NFL Data Analysis

Overview

There are multiple different sources of data at the play, player, and team level that may be useful for future analysis. The goal of this analysis is to document these potential sources and highlight the important and interesting variables to inform future analysis. While this is all public data, there is additional private data that would be very interesting. Overall, there are still some sources of data that aren’t public, such as NFL data made available to teams. From a quote in the Washington Post, “teams get the raw, individual, player-level tracking data for every player on and off the field,” said Michael Lopez, director of data and analytics for the NFL. “Their speed, acceleration, direction and orientation are all captured. That is much more refined than anything that is available to the public. A lot of these things are what scouts and front office personnel have always looked at, but now you are able to answer questions with data rather than just watching film.” This seems to be developed in partnership with AWS.

The public data sets included in this review are:

Play-by-play data from nflscrapR
Play-by-play data from nflfastR
Limited play-by-play data for player field position from Big Data Bowl
NFL Game Data from Lee Sharpe
Player data from Next Gen Stats
Player data from Air Yards
Player data from Pro Football Reference

There are some additional datasets which aren’t discussed further, but I downloaded so they’re available in the future. These are:

NFL combine and game weather data from nflsavant. More updated versions are likely available somewhere else.

nflscrapR

This is a R package and github repository that will likely be one of my main sources of information. The repository has updated data through the 2019 season, but there may be a delay of at least a couple days between the game and data being uploaded.
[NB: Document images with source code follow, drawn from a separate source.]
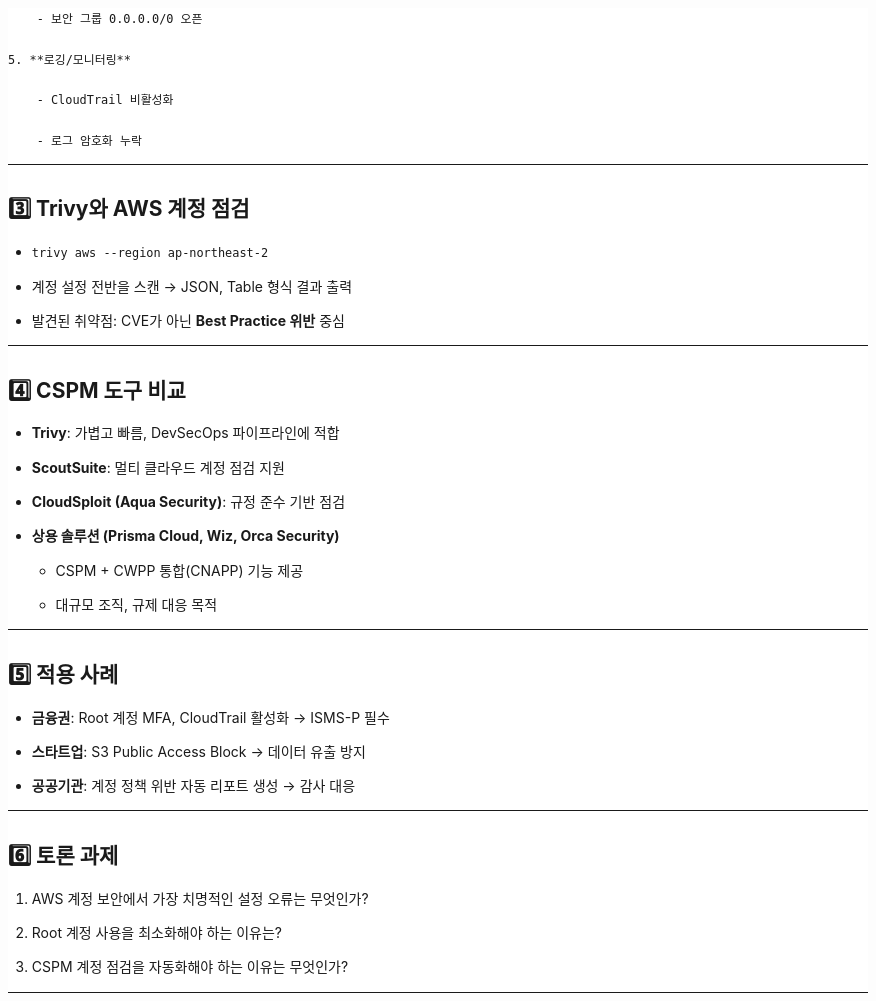         - 보안 그룹 0.0.0.0/0 오픈
            
    5. **로깅/모니터링**
        
        - CloudTrail 비활성화
            
        - 로그 암호화 누락
            

---

## 3️⃣ Trivy와 AWS 계정 점검

- `trivy aws --region ap-northeast-2`
    
- 계정 설정 전반을 스캔 → JSON, Table 형식 결과 출력
    
- 발견된 취약점: CVE가 아닌 **Best Practice 위반** 중심
    

---

## 4️⃣ CSPM 도구 비교

- **Trivy**: 가볍고 빠름, DevSecOps 파이프라인에 적합
    
- **ScoutSuite**: 멀티 클라우드 계정 점검 지원
    
- **CloudSploit (Aqua Security)**: 규정 준수 기반 점검
    
- **상용 솔루션 (Prisma Cloud, Wiz, Orca Security)**
    
    - CSPM + CWPP 통합(CNAPP) 기능 제공
        
    - 대규모 조직, 규제 대응 목적
        

---

## 5️⃣ 적용 사례

- **금융권**: Root 계정 MFA, CloudTrail 활성화 → ISMS-P 필수
    
- **스타트업**: S3 Public Access Block → 데이터 유출 방지
    
- **공공기관**: 계정 정책 위반 자동 리포트 생성 → 감사 대응
    

---

## 6️⃣ 토론 과제

1. AWS 계정 보안에서 가장 치명적인 설정 오류는 무엇인가?
    
2. Root 계정 사용을 최소화해야 하는 이유는?
    
3. CSPM 계정 점검을 자동화해야 하는 이유는 무엇인가?
    

---
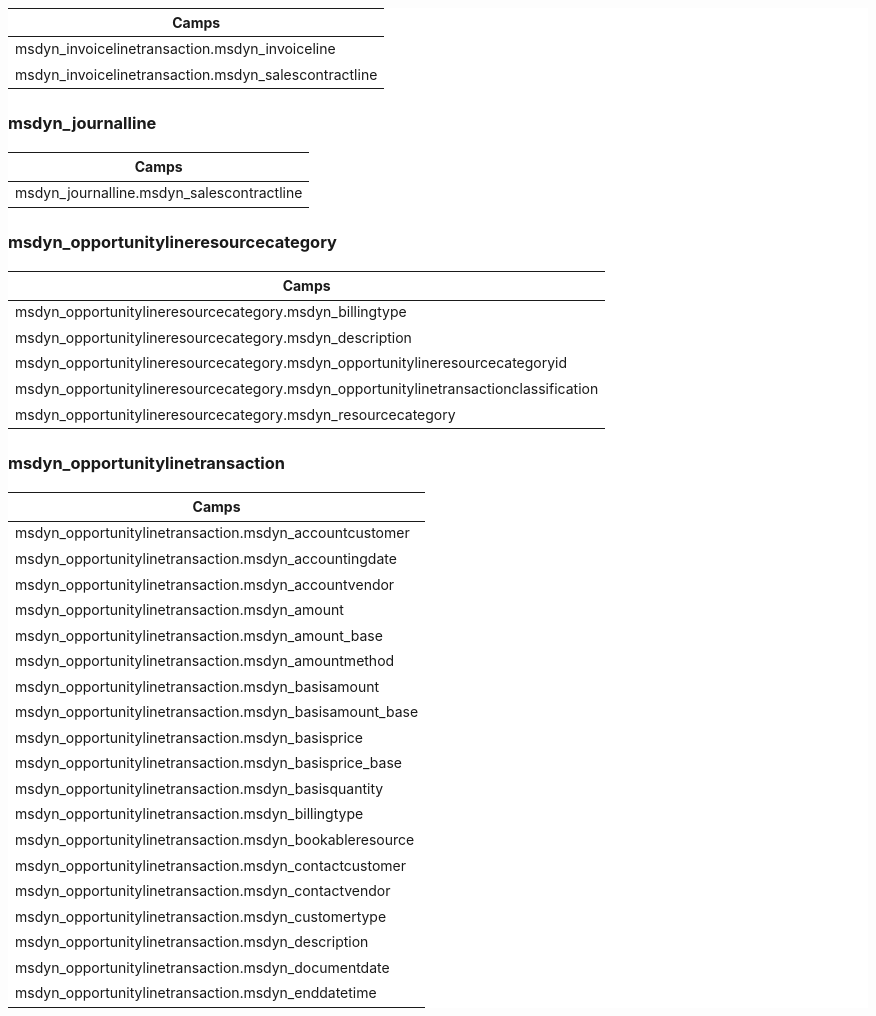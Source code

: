 | Camps                                                    |
|-----------------------------------------------------------------------------------------------|
| msdyn_invoicelinetransaction.msdyn_invoiceline                                                |
| msdyn_invoicelinetransaction.msdyn_salescontractline                                          |

### <a name="msdyn_journalline"></a>msdyn_journalline

| Camps                                                    |
|-----------------------------------------------------------------------------------------------|
| msdyn_journalline.msdyn_salescontractline                                                     |

### <a name="msdyn_opportunitylineresourcecategory"></a>msdyn_opportunitylineresourcecategory

| Camps                                                    |
|-----------------------------------------------------------------------------------------------|
| msdyn_opportunitylineresourcecategory.msdyn_billingtype                                       |
| msdyn_opportunitylineresourcecategory.msdyn_description                                       |
| msdyn_opportunitylineresourcecategory.msdyn_opportunitylineresourcecategoryid                 |
| msdyn_opportunitylineresourcecategory.msdyn_opportunitylinetransactionclassification          |
| msdyn_opportunitylineresourcecategory.msdyn_resourcecategory                                  |

### <a name="msdyn_opportunitylinetransaction"></a>msdyn_opportunitylinetransaction

| Camps                                                    |
|-----------------------------------------------------------------------------------------------|
| msdyn_opportunitylinetransaction.msdyn_accountcustomer                                        |
| msdyn_opportunitylinetransaction.msdyn_accountingdate                                         |
| msdyn_opportunitylinetransaction.msdyn_accountvendor                                          |
| msdyn_opportunitylinetransaction.msdyn_amount                                                 |
| msdyn_opportunitylinetransaction.msdyn_amount_base                                            |
| msdyn_opportunitylinetransaction.msdyn_amountmethod                                           |
| msdyn_opportunitylinetransaction.msdyn_basisamount                                            |
| msdyn_opportunitylinetransaction.msdyn_basisamount_base                                       |
| msdyn_opportunitylinetransaction.msdyn_basisprice                                             |
| msdyn_opportunitylinetransaction.msdyn_basisprice_base                                        |
| msdyn_opportunitylinetransaction.msdyn_basisquantity                                          |
| msdyn_opportunitylinetransaction.msdyn_billingtype                                            |
| msdyn_opportunitylinetransaction.msdyn_bookableresource                                       |
| msdyn_opportunitylinetransaction.msdyn_contactcustomer                                        |
| msdyn_opportunitylinetransaction.msdyn_contactvendor                                          |
| msdyn_opportunitylinetransaction.msdyn_customertype                                           |
| msdyn_opportunitylinetransaction.msdyn_description                                            |
| msdyn_opportunitylinetransaction.msdyn_documentdate                                           |
| msdyn_opportunitylinetransaction.msdyn_enddatetime                                            |
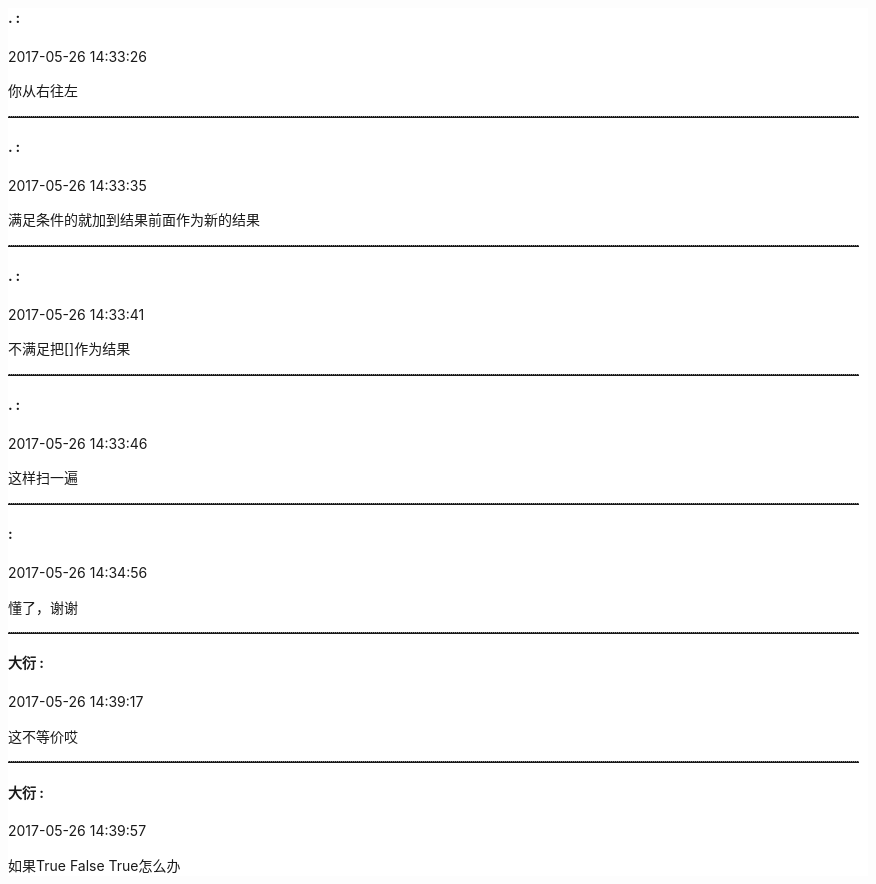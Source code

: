 
#### . :

<span class="article-duration">2017-05-26 14:33:26</span>

你从右往左

<hr style="border-top: 1px dotted grey;width:99%"/>



#### . :

<span class="article-duration">2017-05-26 14:33:35</span>

满足条件的就加到结果前面作为新的结果

<hr style="border-top: 1px dotted grey;width:99%"/>



#### . :

<span class="article-duration">2017-05-26 14:33:41</span>

不满足把[]作为结果

<hr style="border-top: 1px dotted grey;width:99%"/>



#### . :

<span class="article-duration">2017-05-26 14:33:46</span>

这样扫一遍

<hr style="border-top: 1px dotted grey;width:99%"/>



####   :

<span class="article-duration">2017-05-26 14:34:56</span>

懂了，谢谢

<hr style="border-top: 1px dotted grey;width:99%"/>



#### 大衍 :

<span class="article-duration">2017-05-26 14:39:17</span>

这不等价哎

<hr style="border-top: 1px dotted grey;width:99%"/>



#### 大衍 :

<span class="article-duration">2017-05-26 14:39:57</span>

如果True False True怎么办
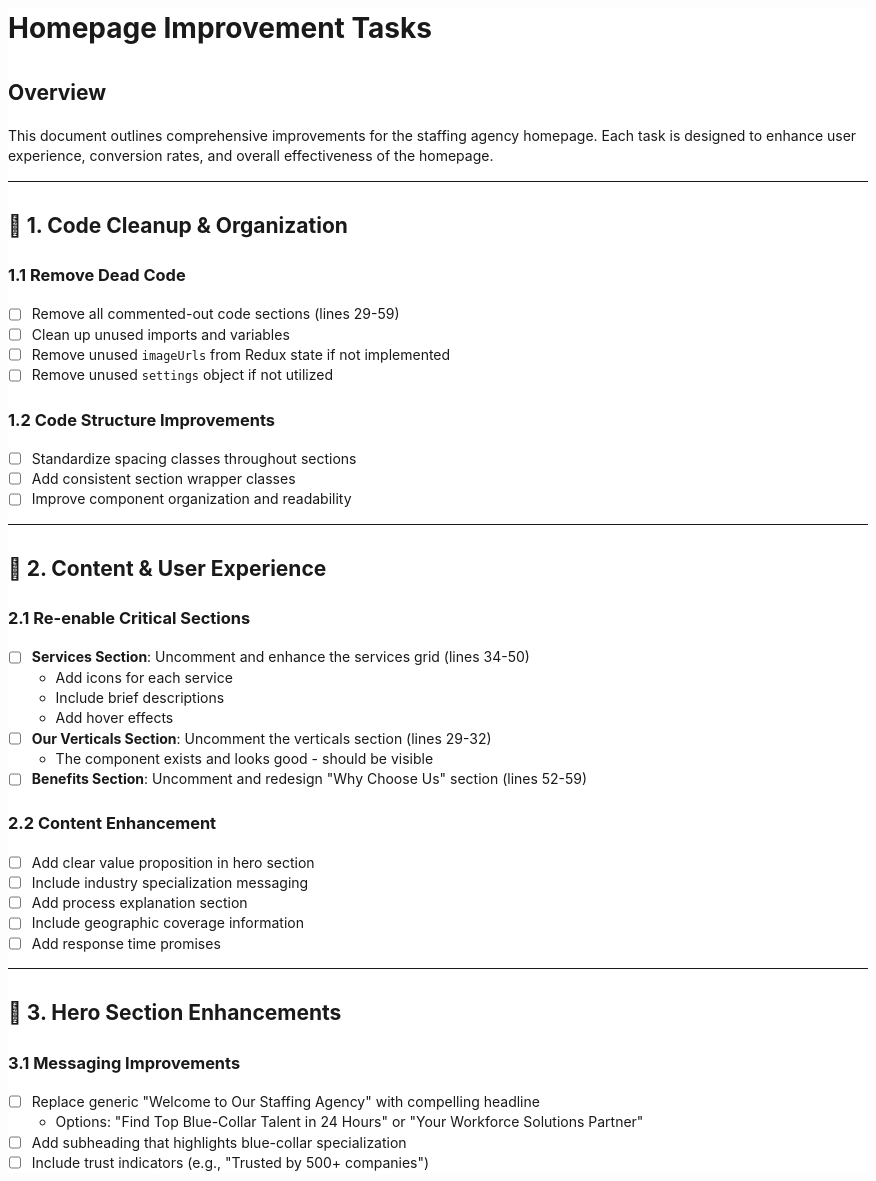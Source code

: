 # Homepage Improvement Tasks

## Overview
This document outlines comprehensive improvements for the staffing agency homepage. Each task is designed to enhance user experience, conversion rates, and overall effectiveness of the homepage.

---

## 🧹 **1. Code Cleanup & Organization**

### 1.1 Remove Dead Code
- [ ] Remove all commented-out code sections (lines 29-59)
- [ ] Clean up unused imports and variables
- [ ] Remove unused `imageUrls` from Redux state if not implemented
- [ ] Remove unused `settings` object if not utilized

### 1.2 Code Structure Improvements
- [ ] Standardize spacing classes throughout sections
- [ ] Add consistent section wrapper classes
- [ ] Improve component organization and readability

---

## 🎯 **2. Content & User Experience**

### 2.1 Re-enable Critical Sections
- [ ] **Services Section**: Uncomment and enhance the services grid (lines 34-50)
  - Add icons for each service
  - Include brief descriptions
  - Add hover effects
- [ ] **Our Verticals Section**: Uncomment the verticals section (lines 29-32)
  - The component exists and looks good - should be visible
- [ ] **Benefits Section**: Uncomment and redesign "Why Choose Us" section (lines 52-59)

### 2.2 Content Enhancement
- [ ] Add clear value proposition in hero section
- [ ] Include industry specialization messaging
- [ ] Add process explanation section
- [ ] Include geographic coverage information
- [ ] Add response time promises

---

## 🚀 **3. Hero Section Enhancements**

### 3.1 Messaging Improvements
- [ ] Replace generic "Welcome to Our Staffing Agency" with compelling headline
  - Options: "Find Top Blue-Collar Talent in 24 Hours" or "Your Workforce Solutions Partner"
- [ ] Add subheading that highlights blue-collar specialization
- [ ] Include trust indicators (e.g., "Trusted by 500+ companies")
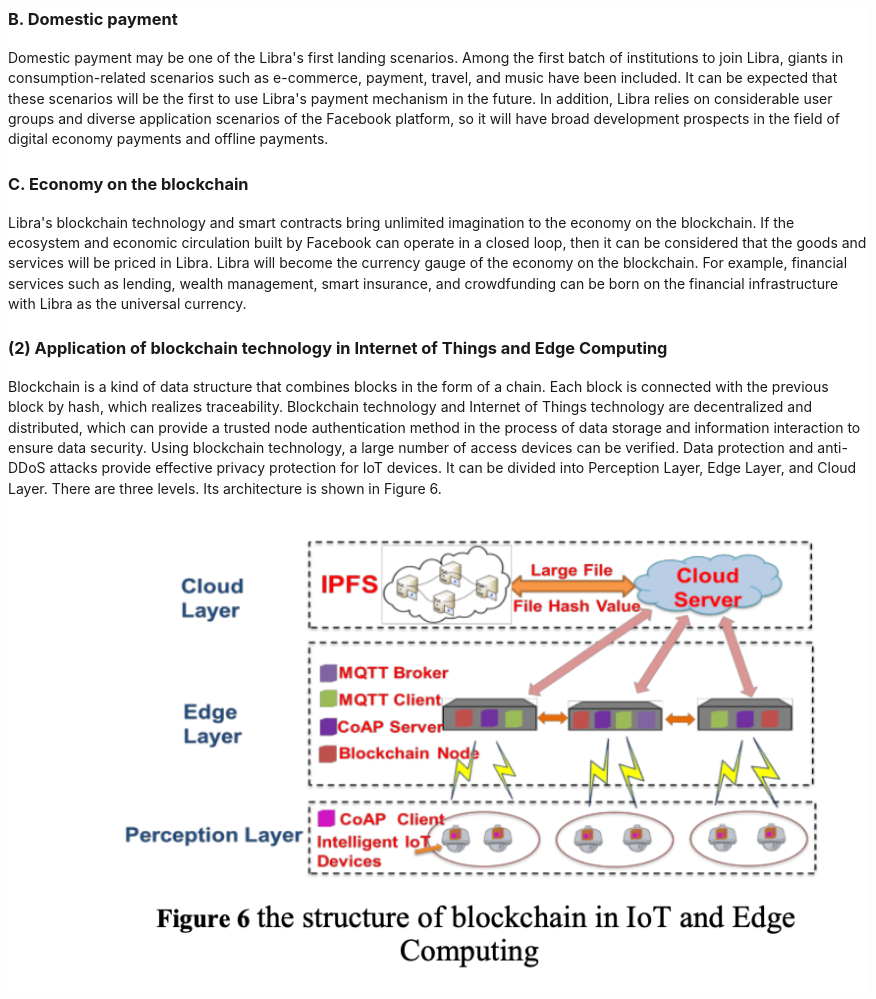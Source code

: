 ### B. Domestic payment

Domestic payment may be one of the Libra's first landing scenarios. Among the first batch of institutions to join Libra, giants in consumption-related scenarios such as e-commerce, payment, travel, and music have been included. It can be expected that these scenarios will be the first to use Libra's payment mechanism in the future. In addition, Libra relies on considerable user groups and diverse application scenarios of the Facebook platform, so it will have broad development prospects in the field of digital economy payments and offline payments.

### C. Economy on the blockchain

Libra's blockchain technology and smart contracts bring unlimited imagination to the economy on the blockchain. If the ecosystem and economic circulation built by Facebook can operate in a closed loop, then it can be considered that the goods and services will be priced in Libra. Libra will become the currency gauge of the economy on the blockchain. For example, financial services such as lending, wealth management, smart insurance, and crowdfunding can be born on the financial infrastructure with Libra as the universal currency.

### (2) Application of blockchain technology in Internet of Things and Edge Computing

Blockchain is a kind of data structure that combines blocks in the form of a chain. Each block is connected with the previous block by hash, which realizes traceability. Blockchain technology and Internet of Things technology are decentralized and distributed, which can provide a trusted node authentication method in the process of data storage and information interaction to ensure data security. Using blockchain technology, a large number of access devices can be verified. Data protection and anti-DDoS attacks provide effective privacy protection for IoT devices. It can be divided into Perception Layer, Edge Layer, and Cloud Layer. There are three levels. Its architecture is shown in Figure 6.

![image-20241114003358182](/images/306d/d4_06.png)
Maybe this won’t be the case, but given that I’ll initally plan to perform the scraping myself for more consistent access to the data. The page also has some analysis examples, which could be useful at some point.

The package itself is built to scrape data from the NFL API. The data includes play-by-play data, and also some individual player data. It’s most interesting because of the first one, but if it includes the same or better player data than other sources it would convenient to use this as well. The code below is an introduction to what the package can do.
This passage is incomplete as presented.